◆ TASK TO CARRY OUT ◆
Report each line from the records where the string "reach" turns up.

◆ SUPPLIED MATERIAL ◆
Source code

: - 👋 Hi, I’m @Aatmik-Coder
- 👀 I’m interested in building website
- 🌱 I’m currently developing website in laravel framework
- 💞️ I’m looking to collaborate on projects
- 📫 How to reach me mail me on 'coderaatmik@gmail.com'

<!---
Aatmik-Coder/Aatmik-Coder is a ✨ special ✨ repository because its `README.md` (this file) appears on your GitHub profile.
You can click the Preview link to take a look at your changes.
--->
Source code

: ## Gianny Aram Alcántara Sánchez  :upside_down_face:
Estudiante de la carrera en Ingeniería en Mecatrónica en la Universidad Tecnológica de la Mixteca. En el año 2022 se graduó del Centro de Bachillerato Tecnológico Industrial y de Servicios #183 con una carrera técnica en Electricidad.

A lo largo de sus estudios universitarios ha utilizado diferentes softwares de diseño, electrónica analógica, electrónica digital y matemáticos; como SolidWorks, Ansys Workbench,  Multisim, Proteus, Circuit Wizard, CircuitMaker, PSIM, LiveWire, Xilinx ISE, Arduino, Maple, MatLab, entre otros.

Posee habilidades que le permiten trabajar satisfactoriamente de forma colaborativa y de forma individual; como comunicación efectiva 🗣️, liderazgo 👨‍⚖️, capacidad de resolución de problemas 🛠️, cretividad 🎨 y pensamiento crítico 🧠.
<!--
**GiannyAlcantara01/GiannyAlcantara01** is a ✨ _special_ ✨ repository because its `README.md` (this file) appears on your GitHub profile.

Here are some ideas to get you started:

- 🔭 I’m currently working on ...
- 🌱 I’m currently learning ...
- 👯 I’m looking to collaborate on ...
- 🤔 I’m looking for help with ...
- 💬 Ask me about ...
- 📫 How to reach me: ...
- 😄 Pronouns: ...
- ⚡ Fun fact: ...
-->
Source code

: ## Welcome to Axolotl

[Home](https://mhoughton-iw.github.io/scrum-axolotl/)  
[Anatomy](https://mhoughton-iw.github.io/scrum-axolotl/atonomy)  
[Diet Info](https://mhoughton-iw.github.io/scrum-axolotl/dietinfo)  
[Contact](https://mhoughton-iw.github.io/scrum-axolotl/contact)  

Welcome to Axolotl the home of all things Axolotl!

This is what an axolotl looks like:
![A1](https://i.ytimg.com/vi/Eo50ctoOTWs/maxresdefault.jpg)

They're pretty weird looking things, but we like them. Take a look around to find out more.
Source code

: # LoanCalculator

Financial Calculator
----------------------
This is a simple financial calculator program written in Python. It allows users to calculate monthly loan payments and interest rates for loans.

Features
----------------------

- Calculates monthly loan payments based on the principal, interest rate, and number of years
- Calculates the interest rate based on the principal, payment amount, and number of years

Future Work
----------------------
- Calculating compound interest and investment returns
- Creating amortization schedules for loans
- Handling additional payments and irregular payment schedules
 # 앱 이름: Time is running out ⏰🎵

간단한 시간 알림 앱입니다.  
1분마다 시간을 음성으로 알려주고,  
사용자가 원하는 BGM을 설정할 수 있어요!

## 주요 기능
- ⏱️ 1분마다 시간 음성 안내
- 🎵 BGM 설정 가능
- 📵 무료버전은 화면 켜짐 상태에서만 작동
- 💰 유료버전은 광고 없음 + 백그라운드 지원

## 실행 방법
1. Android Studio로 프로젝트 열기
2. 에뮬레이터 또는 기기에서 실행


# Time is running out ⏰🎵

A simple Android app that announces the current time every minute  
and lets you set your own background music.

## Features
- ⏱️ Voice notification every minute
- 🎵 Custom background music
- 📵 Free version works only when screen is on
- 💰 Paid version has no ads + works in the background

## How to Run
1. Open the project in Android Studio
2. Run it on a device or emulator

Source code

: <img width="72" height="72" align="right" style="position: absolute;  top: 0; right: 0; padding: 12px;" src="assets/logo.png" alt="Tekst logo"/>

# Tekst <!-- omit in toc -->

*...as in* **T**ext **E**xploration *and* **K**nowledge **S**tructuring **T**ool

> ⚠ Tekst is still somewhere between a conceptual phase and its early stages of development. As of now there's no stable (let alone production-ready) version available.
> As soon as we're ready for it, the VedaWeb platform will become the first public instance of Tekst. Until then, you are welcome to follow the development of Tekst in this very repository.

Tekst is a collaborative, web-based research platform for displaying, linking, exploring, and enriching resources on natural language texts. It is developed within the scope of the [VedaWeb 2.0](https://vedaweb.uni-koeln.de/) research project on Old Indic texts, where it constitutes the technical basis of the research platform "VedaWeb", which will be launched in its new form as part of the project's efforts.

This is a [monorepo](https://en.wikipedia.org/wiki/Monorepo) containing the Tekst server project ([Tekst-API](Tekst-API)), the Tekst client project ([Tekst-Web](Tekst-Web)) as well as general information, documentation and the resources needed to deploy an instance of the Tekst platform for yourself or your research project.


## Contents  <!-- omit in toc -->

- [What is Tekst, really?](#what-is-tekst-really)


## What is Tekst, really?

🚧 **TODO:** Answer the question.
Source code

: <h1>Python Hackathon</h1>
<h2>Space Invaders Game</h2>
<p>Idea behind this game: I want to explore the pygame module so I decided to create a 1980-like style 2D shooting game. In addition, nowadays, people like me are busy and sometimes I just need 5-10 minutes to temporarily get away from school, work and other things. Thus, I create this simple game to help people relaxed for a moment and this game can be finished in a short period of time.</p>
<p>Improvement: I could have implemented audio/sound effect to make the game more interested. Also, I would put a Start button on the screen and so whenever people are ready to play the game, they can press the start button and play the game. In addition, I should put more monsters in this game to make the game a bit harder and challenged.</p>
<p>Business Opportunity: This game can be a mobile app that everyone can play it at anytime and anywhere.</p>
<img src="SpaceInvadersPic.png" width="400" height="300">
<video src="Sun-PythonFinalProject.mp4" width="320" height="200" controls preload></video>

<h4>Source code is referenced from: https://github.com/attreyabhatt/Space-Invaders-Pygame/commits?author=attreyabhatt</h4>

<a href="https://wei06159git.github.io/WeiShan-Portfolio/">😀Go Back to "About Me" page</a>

◆ RESULT OF THIS TASK ◆
- 📫 How to reach me mail me on 'coderaatmik@gmail.com'
- 📫 How to reach me: ...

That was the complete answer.